A WEST Albury man charged over a serious assault on his partner had a brief taste of freedom this week before being remanded back in custody.
Murray Robert Leahy, 31, was refused bail in Albury Local Court on July 26 on charges of causing grievous bodily harm with intent and breaching a domestic violence order.
He has been in jail for seven months and made an application to the Supreme Court in Sydney for bail.
Leahy was released on bail earlier this week, but police initiated a review of that decision which went before the NSW Court of Criminal Appeal yesterday.
Three appeal court judges appeared through a video link to court in Albury where Leahy appeared for the hearing.
They were told that the matter remained in the local court with a decision pending on whether alternative charges would be laid.
If Leahy was committed to stand trial, it could be October before the matter proceeded in the District Court at Albury.
But the appeal court judges ruled Leahy should be back into custody and he was in the cells at the police station yesterday afternoon.
It is alleged Leahy inflicted a punch that caused his partner to fall to the floor and he then kicked her in the head several times.
A witness entered their house and saw the victim with a cut above her left eye and there was bruising and swelling to her eye and face.
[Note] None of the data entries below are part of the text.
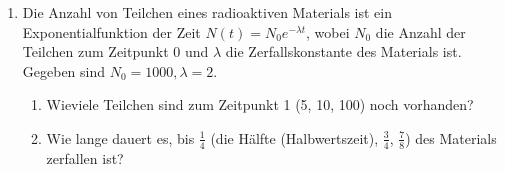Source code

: \begin{enumerate}
  \item Die Anzahl von Teilchen eines radioaktiven Materials ist ein
Exponentialfunktion der Zeit $N(t) = N_0e^{-\lambda t}$, wobei $N_0$ die
Anzahl der Teilchen zum Zeitpunkt 0 und $\lambda$ die Zerfallskonstante des
Materials ist. Gegeben sind $N_0= 1000, \lambda = 2$.
\begin{enumerate}
  \item Wieviele Teilchen sind zum Zeitpunkt 1 (5, 10, 100) noch vorhanden?
  \item Wie lange dauert es, bis $\frac{1}{4}$ (die Hälfte (Halbwertszeit),
$\frac{3}{4}$, $\frac{7}{8}$) des Materials zerfallen ist?
\end{enumerate}

\end{enumerate}




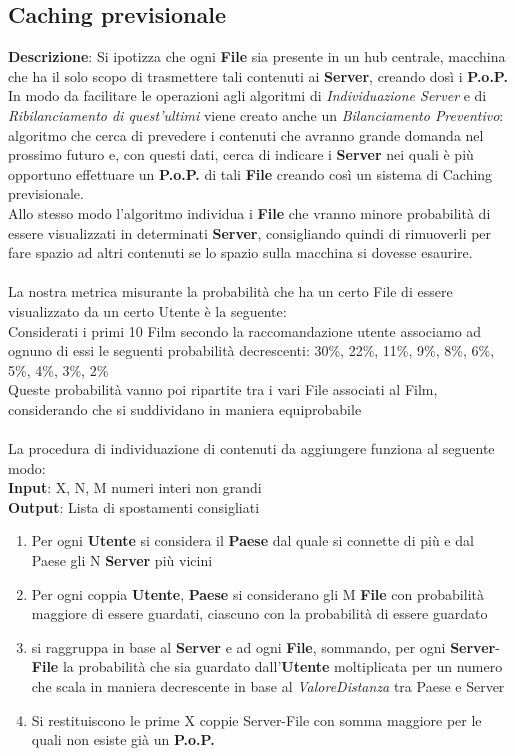 \documentclass{article}
\begin{document}
\subsection{Caching previsionale}
\textbf{Descrizione}: Si ipotizza che ogni \textbf{File} sia presente in un hub centrale, macchina che ha il solo scopo di trasmettere tali contenuti ai \textbf{ Server}, creando dosì i \textbf{P.o.P.} \\
In modo da facilitare le operazioni agli algoritmi di \textit{Individuazione Server} e di \textit{Ribilanciamento di quest'ultimi} viene creato anche un \textit{Bilanciamento Preventivo}: algoritmo che cerca di prevedere i contenuti che avranno grande domanda nel prossimo futuro e, con questi dati, cerca di indicare i \textbf{Server} nei quali è più opportuno effettuare un \textbf{P.o.P.} di tali \textbf{File} creando così un sistema di Caching previsionale. \\ Allo stesso modo l'algoritmo individua i \textbf{File} che vranno minore probabilità di essere visualizzati in determinati \textbf{Server}, consigliando quindi di rimuoverli per fare spazio ad altri contenuti se lo spazio sulla macchina si dovesse esaurire. \\ \\
La nostra metrica misurante la probabilità che ha un certo File di essere visualizzato da un certo Utente è la seguente: \\ Considerati i primi 10 Film secondo la raccomandazione utente associamo ad ognuno di essi le seguenti probabilità decrescenti: 30\%, 22\%, 11\%, 9\%, 8\%, 6\%, 5\%, 4\%, 3\%, 2\% \\ 
Queste probabilità vanno poi ripartite tra i vari File associati al Film, considerando che si suddividano in maniera equiprobabile \\ \\
La procedura di individuazione di contenuti da aggiungere funziona al seguente modo: \\
\textbf{Input}: X, N, M numeri interi non grandi \\
\textbf{Output}: Lista di spostamenti consigliati \\
\begin{enumerate}
    \item Per ogni \textbf{Utente} si considera il \textbf{Paese} dal quale si connette di più e dal Paese gli N \textbf{Server} più vicini
    
    \item Per ogni coppia \textbf{Utente}, \textbf{Paese} si considerano gli M \textbf{File} con probabilità maggiore di essere guardati, ciascuno con la probabilità di essere guardato
    
    \item si raggruppa in base al \textbf{Server} e ad ogni \textbf{File}, sommando, per ogni \textbf{Server}-\textbf{File} la probabilità che sia guardato dall'\textbf{Utente} moltiplicata per un numero che scala in maniera decrescente in base al \textit{ValoreDistanza} tra Paese e Server

    \item Si restituiscono le prime X coppie Server-File con somma maggiore per le quali non esiste già un \textbf{P.o.P.}
\end{enumerate}
\end{document}
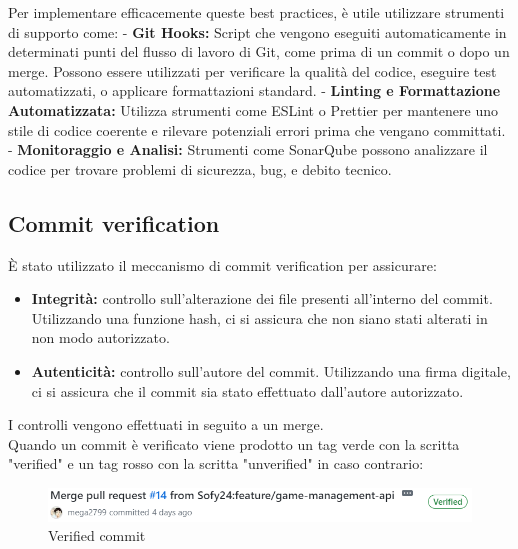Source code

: Per implementare efficacemente queste best practices, è utile utilizzare strumenti di supporto come:
- \textbf{Git Hooks:} Script che vengono eseguiti automaticamente in determinati punti del flusso di lavoro di Git, come prima di un commit o dopo un merge. Possono essere utilizzati per verificare la qualità del codice, eseguire test automatizzati, o applicare formattazioni standard.
- \textbf{Linting e Formattazione Automatizzata:} Utilizza strumenti come ESLint o Prettier per mantenere uno stile di codice coerente e rilevare potenziali errori prima che vengano committati.
- \textbf{Monitoraggio e Analisi:} Strumenti come SonarQube possono analizzare il codice per trovare problemi di sicurezza, bug, e debito tecnico.

\subsection{Commit verification}
È stato utilizzato il meccanismo di commit verification per assicurare:
\begin{itemize}
    \item \textbf{Integrità:} controllo sull'alterazione dei file presenti all'interno del commit.  Utilizzando una funzione hash, ci si assicura che non siano stati alterati in non modo autorizzato.
    \item \textbf{Autenticità:} controllo sull'autore del commit. Utilizzando una firma digitale, ci si assicura che il commit sia stato effettuato dall'autore autorizzato.
\end{itemize}
I controlli vengono effettuati in seguito a un merge. \\
Quando un commit è verificato viene prodotto un tag verde con la scritta "verified" e un tag rosso con la scritta "unverified" in caso contrario:
\begin{figure}[h!]
    \centering 
    \includegraphics[scale=0.7]{report/img/verified_commit.png}
    \caption{Verified commit}
    \label{verified_commit}
    \end{figure}

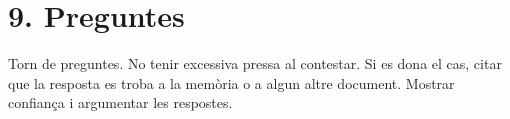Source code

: \section*{9. Preguntes}
Torn de preguntes. No tenir excessiva pressa al contestar. Si es dona el cas, citar que la resposta es troba a la memòria o a algun altre document. Mostrar confiança i argumentar les respostes.





















\clearpage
One eye was half closed and she complained of soreness to her face and body.
The victim had limited vision and restricted movement in her mouth.
She went to the Albury hospital for an X-ray of her head and face.
She obtained medication for continuing pain and was diagnosed with a depressed fracture to her left cheekbone.
Leahy disputes much of what has been alleged by police.
The appearance by the NSW Court of Criminal Appeal in an audio-visual link to the city’s District Court room was made possible through technology put in place late last year.
The lack of such facilities was highlighted by a District Court judge in February last year when a rape trial was aborted.
But member for Albury Greg Aplin convinced NSW Attorney-General Greg Smith of the need for the video link technology which allows witnesses to testify in hearings from remote locations and connections to courts throughout the state.